* TASK BRIEF
Could the records below be restated word for word, without a single picture?

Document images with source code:
********

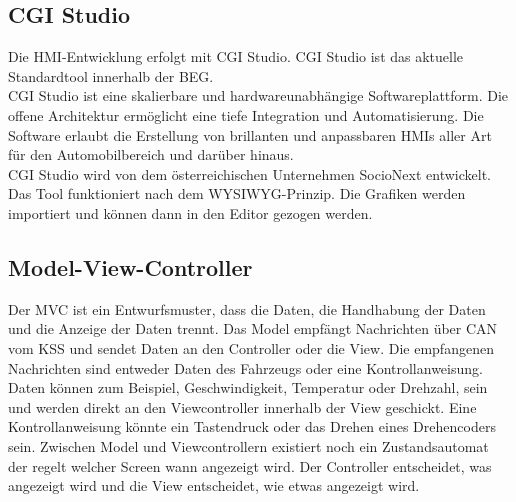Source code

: \subsection{CGI Studio}
Die \ac{HMI}-Entwicklung erfolgt mit CGI Studio. CGI Studio ist das aktuelle Standardtool innerhalb der \ac{BEG}.\\

\glqq CGI Studio ist eine skalierbare und hardwareunabhängige Softwareplattform. Die offene Architektur ermöglicht eine tiefe Integration und Automatisierung. Die Software erlaubt die Erstellung von brillanten und anpassbaren \acp{HMI} aller Art für den Automobilbereich und darüber hinaus.\grqq{} \cite{canderaFAQ}\\

CGI Studio wird von dem österreichischen Unternehmen SocioNext entwickelt. Das Tool funktioniert nach dem \ac{WYSIWYG}-Prinzip. Die Grafiken werden importiert und können dann in den Editor gezogen werden.\\

\subsection{Model-View-Controller}
Der \ac{MVC} ist ein Entwurfsmuster, dass die Daten, die Handhabung der Daten und die Anzeige der Daten trennt. Das Model empfängt Nachrichten über \ac{CAN} vom \ac{KSS} und sendet Daten an den Controller oder die View. Die empfangenen Nachrichten sind entweder Daten des Fahrzeugs oder eine Kontrollanweisung. Daten können zum Beispiel, Geschwindigkeit, Temperatur oder Drehzahl, sein und werden direkt an den Viewcontroller innerhalb der View geschickt. Eine Kontrollanweisung könnte ein Tastendruck oder das Drehen eines Drehencoders sein. Zwischen Model und Viewcontrollern existiert noch ein Zustandsautomat der regelt welcher Screen wann angezeigt wird. Der Controller entscheidet, was angezeigt wird und die View entscheidet, wie etwas angezeigt wird.\\


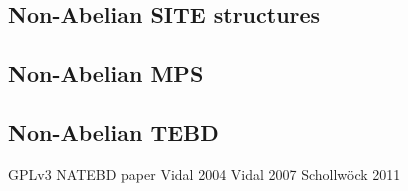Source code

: \documentclass[aps,prb,twocolumn,showpacs,preprintnumbers,amsmath,amssymb, superscriptaddressm, nofootinbib]{revtex4-2}   %
\begin{document}
\subsection{Non-Abelian SITE structures}
\subsection{Non-Abelian MPS}
\subsection{Non-Abelian TEBD}




\begin{thebibliography}{99}
 GPLv3
 NATEBD paper
 Vidal 2004
 Vidal 2007
 Schollwöck 2011 
\end{thebibliography}
\end{document}
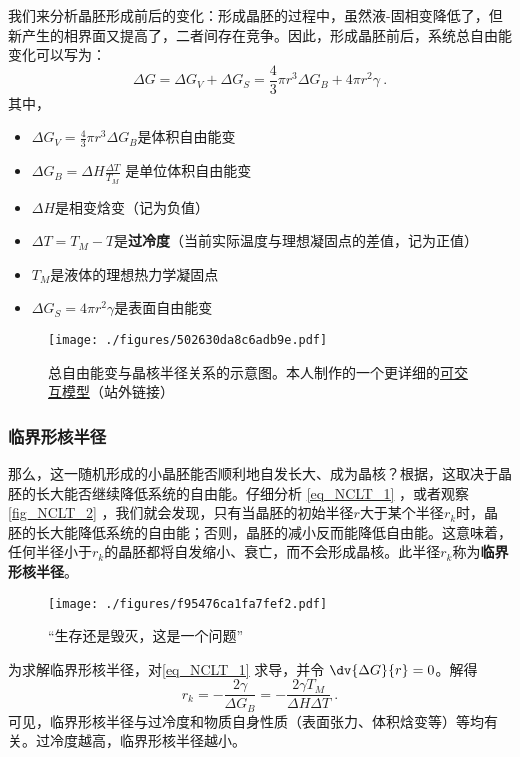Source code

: 我们来分析晶胚形成前后的变化：形成晶胚的过程中，虽然液-固相变降低了，但新产生的相界面又提高了，二者间存在竞争。因此，形成晶胚前后，系统总自由能变化可以写为： 
\begin{equation}\label{eq_NCLT_1}
\Delta G  = \Delta G_V +\Delta G_S = \frac{4}{3}\pi r^3 \Delta G_B + 4\pi r^2 \gamma ~.
\end{equation}
其中，
\begin{itemize}
\item $\Delta G_V = \frac{4}{3}\pi r^3 \Delta G_B$是体积自由能变
\item $\Delta G_B = \Delta H \frac{\Delta T}{T_M}$ 是单位体积自由能变
\item $\Delta H$是相变焓变（记为负值）
\item $\Delta T=T_M-T$是\textbf{过冷度}（当前实际温度与理想凝固点的差值，记为正值）
\item $T_M$是液体的理想热力学凝固点
\item $\Delta G_S = 4\pi r^2 \gamma$是表面自由能变
\end{itemize}

\begin{figure}[ht]
\centering
\texttt{[image: ./figures/502630da8c6adb9e.pdf]}
\caption{总自由能变与晶核半径关系的示意图。本人制作的一个更详细的\href{https://www.geogebra.org/m/prktxhhk}{可交互模型}（站外链接）} \label{fig_NCLT_2}
\end{figure}

\subsubsection{临界形核半径}
那么，这一随机形成的小晶胚能否顺利地自发长大、成为晶核？根据，这取决于晶胚的长大能否继续降低系统的自由能。仔细分析 \autoref{eq_NCLT_1} ，或者观察\autoref{fig_NCLT_2} ，我们就会发现，只有当晶胚的初始半径$r$大于某个半径$r_k$时，晶胚的长大能降低系统的自由能；否则，晶胚的减小反而能降低自由能。这意味着，任何半径小于$r_k$的晶胚都将自发缩小、衰亡，而不会形成晶核。此半径$r_k$称为\textbf{临界形核半径}。
\begin{figure}[ht]
\centering
\texttt{[image: ./figures/f95476ca1fa7fef2.pdf]}
\caption{“生存还是毁灭，这是一个问题”} \label{fig_NCLT_3}
\end{figure}

为求解临界形核半径，对\autoref{eq_NCLT_1} 求导，并令 $\dv{\Delta G}{r} = 0$。解得
\begin{equation}
r_k=-\frac{2\gamma}{\Delta G_B}=-\frac{2\gamma T_M}{\Delta H \Delta T}~.
\end{equation}
可见，临界形核半径与过冷度和物质自身性质（表面张力、体积焓变等）等均有关。过冷度越高，临界形核半径越小。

********

* RESULT OF THE EXERCISE
Source code

: \subsection{CGI Studio}
Die \ac{HMI}-Entwicklung erfolgt mit CGI Studio. CGI Studio ist das aktuelle Standardtool innerhalb der \ac{BEG}.\\

\glqq CGI Studio ist eine skalierbare und hardwareunabhängige Softwareplattform. Die offene Architektur ermöglicht eine tiefe Integration und Automatisierung. Die Software erlaubt die Erstellung von brillanten und anpassbaren \acp{HMI} aller Art für den Automobilbereich und darüber hinaus.\grqq{} \cite{canderaFAQ}\\

CGI Studio wird von dem österreichischen Unternehmen SocioNext entwickelt. Das Tool funktioniert nach dem \ac{WYSIWYG}-Prinzip. Die Grafiken werden importiert und können dann in den Editor gezogen werden.\\

\subsection{Model-View-Controller}
Der \ac{MVC} ist ein Entwurfsmuster, dass die Daten, die Handhabung der Daten und die Anzeige der Daten trennt. Das Model empfängt Nachrichten über \ac{CAN} vom \ac{KSS} und sendet Daten an den Controller oder die View. Die empfangenen Nachrichten sind entweder Daten des Fahrzeugs oder eine Kontrollanweisung. Daten können zum Beispiel, Geschwindigkeit, Temperatur oder Drehzahl, sein und werden direkt an den Viewcontroller innerhalb der View geschickt. Eine Kontrollanweisung könnte ein Tastendruck oder das Drehen eines Drehencoders sein. Zwischen Model und Viewcontrollern existiert noch ein Zustandsautomat der regelt welcher Screen wann angezeigt wird. Der Controller entscheidet, was angezeigt wird und die View entscheidet, wie etwas angezeigt wird.\\


Source code

: \documentclass[aps,prb,twocolumn,showpacs,preprintnumbers,amsmath,amssymb, superscriptaddressm, nofootinbib]{revtex4-2}   %
\begin{document}
\subsection{Non-Abelian SITE structures}
\subsection{Non-Abelian MPS}
\subsection{Non-Abelian TEBD}




\begin{thebibliography}{99}
 GPLv3
 NATEBD paper
 Vidal 2004
 Vidal 2007
 Schollwöck 2011 
\end{thebibliography}
\end{document}
Source code

: 我们来分析晶胚形成前后的变化：形成晶胚的过程中，虽然液-固相变降低了，但新产生的相界面又提高了，二者间存在竞争。因此，形成晶胚前后，系统总自由能变化可以写为： 
\begin{equation}\label{eq_NCLT_1}
\Delta G  = \Delta G_V +\Delta G_S = \frac{4}{3}\pi r^3 \Delta G_B + 4\pi r^2 \gamma ~.
\end{equation}
其中，
\begin{itemize}
\item $\Delta G_V = \frac{4}{3}\pi r^3 \Delta G_B$是体积自由能变
\item $\Delta G_B = \Delta H \frac{\Delta T}{T_M}$ 是单位体积自由能变
\item $\Delta H$是相变焓变（记为负值）
\item $\Delta T=T_M-T$是\textbf{过冷度}（当前实际温度与理想凝固点的差值，记为正值）
\item $T_M$是液体的理想热力学凝固点
\item $\Delta G_S = 4\pi r^2 \gamma$是表面自由能变
\end{itemize}

\begin{figure}[ht]
\centering
\texttt{[image: ./figures/502630da8c6adb9e.pdf]}
\caption{总自由能变与晶核半径关系的示意图。本人制作的一个更详细的\href{https://www.geogebra.org/m/prktxhhk}{可交互模型}（站外链接）} \label{fig_NCLT_2}
\end{figure}

\subsubsection{临界形核半径}
那么，这一随机形成的小晶胚能否顺利地自发长大、成为晶核？根据，这取决于晶胚的长大能否继续降低系统的自由能。仔细分析 \autoref{eq_NCLT_1} ，或者观察\autoref{fig_NCLT_2} ，我们就会发现，只有当晶胚的初始半径$r$大于某个半径$r_k$时，晶胚的长大能降低系统的自由能；否则，晶胚的减小反而能降低自由能。这意味着，任何半径小于$r_k$的晶胚都将自发缩小、衰亡，而不会形成晶核。此半径$r_k$称为\textbf{临界形核半径}。
\begin{figure}[ht]
\centering
\texttt{[image: ./figures/f95476ca1fa7fef2.pdf]}
\caption{“生存还是毁灭，这是一个问题”} \label{fig_NCLT_3}
\end{figure}

为求解临界形核半径，对\autoref{eq_NCLT_1} 求导，并令 $\dv{\Delta G}{r} = 0$。解得
\begin{equation}
r_k=-\frac{2\gamma}{\Delta G_B}=-\frac{2\gamma T_M}{\Delta H \Delta T}~.
\end{equation}
可见，临界形核半径与过冷度和物质自身性质（表面张力、体积焓变等）等均有关。过冷度越高，临界形核半径越小。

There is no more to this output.